Gold’s little brother is upstaging his sibling post-Brexit, to the surprise of some analysts. Since the political and economic fallout of Britain’s withdrawal from the European Union, investors have been flocking to traditional safe havens such as the US, gold, and even silver. Gold, in particular, tends to benefit from this trend, but thus far silver has rallied far more. It is usually the case that silver prices are far more volatile compared to its sibling. This time around silver has rallied 17 percent since the Brexit, whereas gold has only gained 7 percent.
Gold is typically a more popular form of investment both when things are good and when things are bad. Since 2011 until recently, both gold and silver fell as investors looked for investments in a somewhat recovering global economy. Silver plummeted 70 percent while gold only fell 40 percent. On the flip side, silver is now outpacing gold as a safe bet against a struggling global economy.

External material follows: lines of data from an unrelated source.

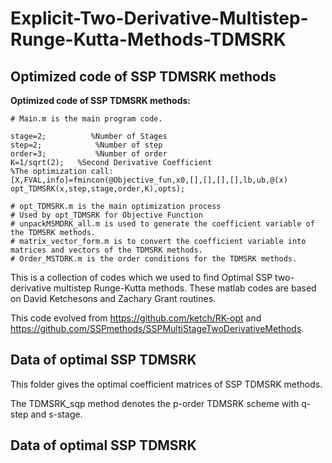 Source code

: # Explicit-Two-Derivative-Multistep-Runge-Kutta-Methods-TDMSRK

## Optimized code of  SSP TDMSRK methods
 
__Optimized code of SSP TDMSRK methods:__

    # Main.m is the main program code.
`stage=2;          %Number of Stages `  
`step=2;            %Number of step`  
`order=3;           %Number of order`  
`K=1/sqrt(2);   %Second Derivative Coefficient `  
`%The optimization call:`  
`[X,FVAL,info]=fmincon(@Objective_fun,x0,[],[],[],[],lb,ub,@(x) opt_TDMSRK(x,step,stage,order,K),opts);`  

    # opt_TDMSRK.m is the main optimization process
    # Used by opt_TDMSRK for Objective Function
    # unpackMSMDRK_all.m is used to generate the coefficient variable of the TDMSRK methods.
    # matrix_vector_form.m is to convert the coefficient variable into matrices and vectors of the TDMSRK methods.
    # Order_MSTDRK.m is the order conditions for the TDMSRK methods.
 

This is a collection of codes which we used to find Optimal SSP two-derivative multistep Runge-Kutta methods.
These matlab codes are based on David Ketchesons and Zachary Grant routines. 

This code evolved from https://github.com/ketch/RK-opt and https://github.com/SSPmethods/SSPMultiStageTwoDerivativeMethods.

## Data of optimal SSP TDMSRK

This folder gives the optimal coefficient matrices of SSP TDMSRK methods.

The TDMSRK_sqp method denotes the p-order TDMSRK scheme with q-step and s-stage.

## Data of optimal SSP TDMSRK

One factor analysts are attributing to this trend is the relative price of silver compared to gold. Silver’s 70 percent drop over the past few years makes it a much cheaper option compared to gold.
Another cause for silver’s popularity is its use in industrial and manufacturing sectors. Although jewelry and other luxury items are sometimes used as a haven investment, silver has practical uses in electronic components and some industrial equipment, whereas gold has relatively fewer uses. Additionally, the supply of silver is expected to take a dip over the coming months after enjoying a decade of supply gains, leading to further gains in silver’s price. With the Brexit and the Italian banking crisis, both gold and silver are expected to make gains through the rest of the year.